The skittish cat that shows up to raid food meant for pets is likely not abused, a stray, abandoned or neglected, but feral. A cat born in the wild, that does not want or seek human contact outside of finding food, and Cabot could have as many as 4,500 living in colonies in the city.
Feral cats, an apparent “end run” around the city prohibition of pit bull terriers, and a pot-bellied pig, dominated the city council agenda meeting Monday.
During the meeting, animal control officer Mike Wheeler told city council members of a program to cope with the issue of feral cats — TNR, or trap, neuter and release.
However, to carry out the program the council must first amend the animal control ordinance to allow releasing an animal, Wheeler said. “As is it now, I cannot release an animal in the city.”
Wheeler said other cities have turned to TNR as an alternative to euthanizing feral, or community cats.

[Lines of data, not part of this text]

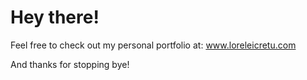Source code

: <h1>Hey there!</h1>

<p>Feel free to check out my personal portfolio at: <a href="http://www.loreleicretu.com">www.loreleicretu.com</a></p>

<p>And thanks for stopping bye!</p>

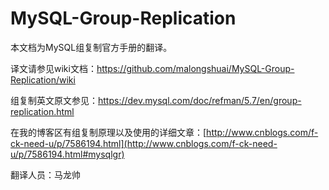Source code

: # MySQL-Group-Replication

本文档为MySQL组复制官方手册的翻译。

译文请参见wiki文档：https://github.com/malongshuai/MySQL-Group-Replication/wiki

组复制英文原文参见：https://dev.mysql.com/doc/refman/5.7/en/group-replication.html

在我的博客区有组复制原理以及使用的详细文章：[http://www.cnblogs.com/f-ck-need-u/p/7586194.html](http://www.cnblogs.com/f-ck-need-u/p/7586194.html#mysqlgr)

翻译人员：马龙帅

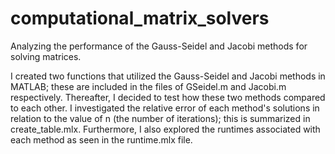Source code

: # computational_matrix_solvers 
Analyzing the performance of the Gauss-Seidel and Jacobi methods for solving matrices.

I created two functions that utilized the Gauss-Seidel and Jacobi methods in MATLAB; these are included in the files of GSeidel.m and Jacobi.m respectively.  Thereafter, I decided to test how these two methods compared to each other. I investigated the relative error of each method's solutions in relation to the value of n (the number of iterations); this is summarized in create_table.mlx. Furthermore, I also explored the runtimes associated with each method as seen in the runtime.mlx file. 
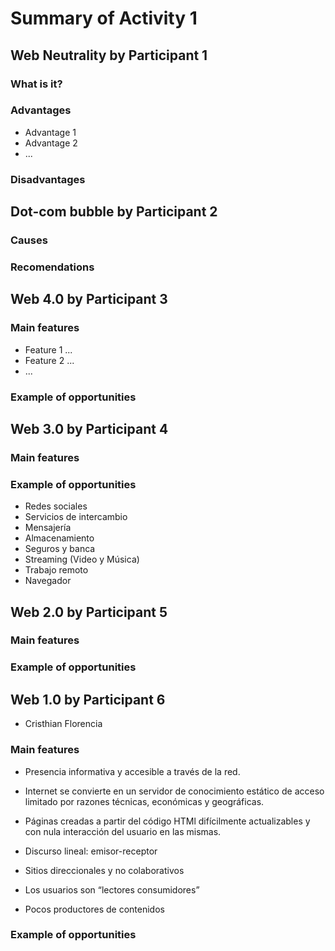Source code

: # Summary of Activity 1


## Web Neutrality by Participant 1

### What is it?

### Advantages
  - Advantage 1
  - Advantage 2
  - ...

### Disadvantages


## Dot-com bubble by Participant 2

### Causes

### Recomendations


## Web 4.0 by Participant 3

### Main features
 - Feature 1 ...
 - Feature 2 ...
 - ...

### Example of opportunities


## Web 3.0 by Participant 4

### Main features

### Example of opportunities
- Redes sociales
- Servicios de intercambio
- Mensajería
- Almacenamiento
- Seguros y banca
- Streaming (Video y Música)
- Trabajo remoto
- Navegador


## Web 2.0 by Participant 5

### Main features

### Example of opportunities


## Web 1.0 by Participant 6
- Cristhian Florencia

### Main features
- Presencia informativa y accesible a través de la red.

- Internet se convierte en un servidor de conocimiento estático de acceso limitado por razones técnicas, económicas y geográficas.

- Páginas creadas a partir del código HTMl difícilmente actualizables y con nula interacción del usuario en las mismas.

- Discurso lineal: emisor-receptor

- Sitios direccionales y no colaborativos

- Los usuarios son “lectores consumidores”

- Pocos productores de contenidos
### Example of opportunities


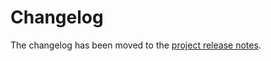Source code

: # Changelog

The changelog has been moved to the [project release notes](https://docs.nautobot.com/projects/helm-charts/en/latest/release-notes/).

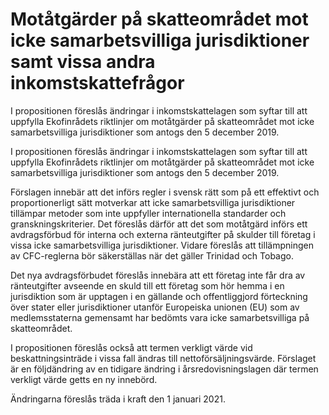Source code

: # Motåtgärder på skatteområdet mot icke samarbetsvilliga jurisdiktioner samt vissa andra inkomstskattefrågor

I propositionen föreslås ändringar i inkomstskattelagen som syftar till att uppfylla Ekofinrådets riktlinjer om motåtgärder på skatteområdet mot icke samarbetsvilliga jurisdiktioner som antogs den 5 december 2019.

I propositionen föreslås ändringar i inkomstskattelagen som syftar till att uppfylla Ekofinrådets riktlinjer om motåtgärder på skatteområdet mot icke samarbetsvilliga jurisdiktioner som antogs den 5 december 2019.

Förslagen innebär att det införs regler i svensk rätt som på ett effektivt och proportionerligt sätt motverkar att icke samarbetsvilliga jurisdiktioner tillämpar metoder som inte uppfyller internationella standarder och granskningskriterier. Det föreslås därför att det som motåtgärd införs ett avdragsförbud för interna och externa ränteutgifter på skulder till företag i vissa icke samarbetsvilliga jurisdiktioner. Vidare föreslås att tillämpningen av CFC-reglerna bör säkerställas när det gäller Trinidad och Tobago.

Det nya avdragsförbudet föreslås innebära att ett företag inte får dra av ränteutgifter avseende en skuld till ett företag som hör hemma i en jurisdiktion som är upptagen i en gällande och offentliggjord förteckning över stater eller jurisdiktioner utanför Europeiska unionen (EU) som av medlemsstaterna gemensamt har bedömts vara icke samarbetsvilliga på skatteområdet.

I propositionen föreslås också att termen verkligt värde vid beskattningsinträde i vissa fall ändras till nettoförsäljningsvärde. Förslaget är en följdändring av en tidigare ändring i årsredovisningslagen där termen verkligt värde getts en ny innebörd.

Ändringarna föreslås träda i kraft den 1 januari 2021.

Euthanizing has proved to be a time-consuming and expensive means of reducing the cat population, which, ultimately, does not work. “And people just don’t like [euthanizing],” he said.
Wheeler described four categories of cats: indoor, free roaming, abandoned and feral.
All the categories are adoptable, except the feral cats, Wheeler said.
A feral cat has been born and raised in the wild with no close contact with a human. It requires months of effort to domesticate a feral cat, and sometimes it cannot be done.
“Feral cats are unadoptable,” Wheeler said.
But euthanizing feral cats does not work because the cats breed as fast as they are destroyed, Wheeler said.
Euthanizing large numbers of cats on a daily basis is also hard on the staff, Wheeler said.
Also, prohibiting feeding feral cats is counter-productive, Wheeler said. A starving cat is more susceptible to illness and is prone to become a nuisance in its search for food.
Feeding bans are nearly impossible to enforce “… and penalizing kindness is just bad public policy,” Wheeler said.
It is estimated that 23 percent of households in the U.S. actively feed community cats, Wheeler said.
Other residents are likely to be unaware of feral cats in the area, Wheeler said. The cats are reclusive, stay out of sight and shy away from people.
However, based on studies and experience in cities similar to Cabot, the feral cat population in city limits could be as many as 4,500, Wheeler said.
Many cities that have followed a TNR program have seen a reduction in cat complaints, Wheeler said.
A captured feral cat is neutered and vaccinated, but before being released the cat’s ears are “tipped,” Wheeler said. “That way I can see that a cat has been caught before and leave it alone.”
Ed Long, chairman of the Public Works Committee, told Wheeler to have recommendations of changes to the animal control ordinance to present at the January, 2014, committee meeting.
In another issue, Wheeler told council members of an apparent “loophole” in the city’s pit bull ordinance. Some people are declaring their dogs to be Spanish alanos, a breed nearly indiscernible from pit bull terriers but not prohibited from the city.
Wheeler said the breed was thought to be extinct, but about 100 years ago a few remnants were found in remote areas of Spain, and breeding resumed. It has been only recently that some have been brought to the U.S. for breeding, he said.
The city’s prohibition is of pit bull terriers and combinations with pit bulls, he said.
Wheeler said it is his belief that recent encounters with owners of what is claimed to be Spanish alanos are actually pit bulls.
Even DNA testing is questionable because many testing labs are reluctant to declare a dog to have pit bull lineage knowing the action could lead to removal from a home or destruction.
The difference is that although nearly identical to a pit bull terrier, Spanish alanos have no terrier lineage, Wheeler said. “They are from mastiffs,” he said.
However, the dogs are similar in looks, size, temperament and characteristics, Wheeler said.
Long told Wheeler to confer with the city attorney and whatever sources needed to develop a recommendation for the ordinance.
A third animal issue was brought up during public comment by resident Mary Burks, who said she has been cited for having a pot-bellied pig. Burks asked the committee to amend the animal control ordinance to allow the breed.
Pot-bellied pigs are not livestock, or agricultural, animals as set out in the ordinance, she said.
Following discussion the Burks was given an extension on the 30 days called for in the ordinance to remove the pig while the city attorney is consulted.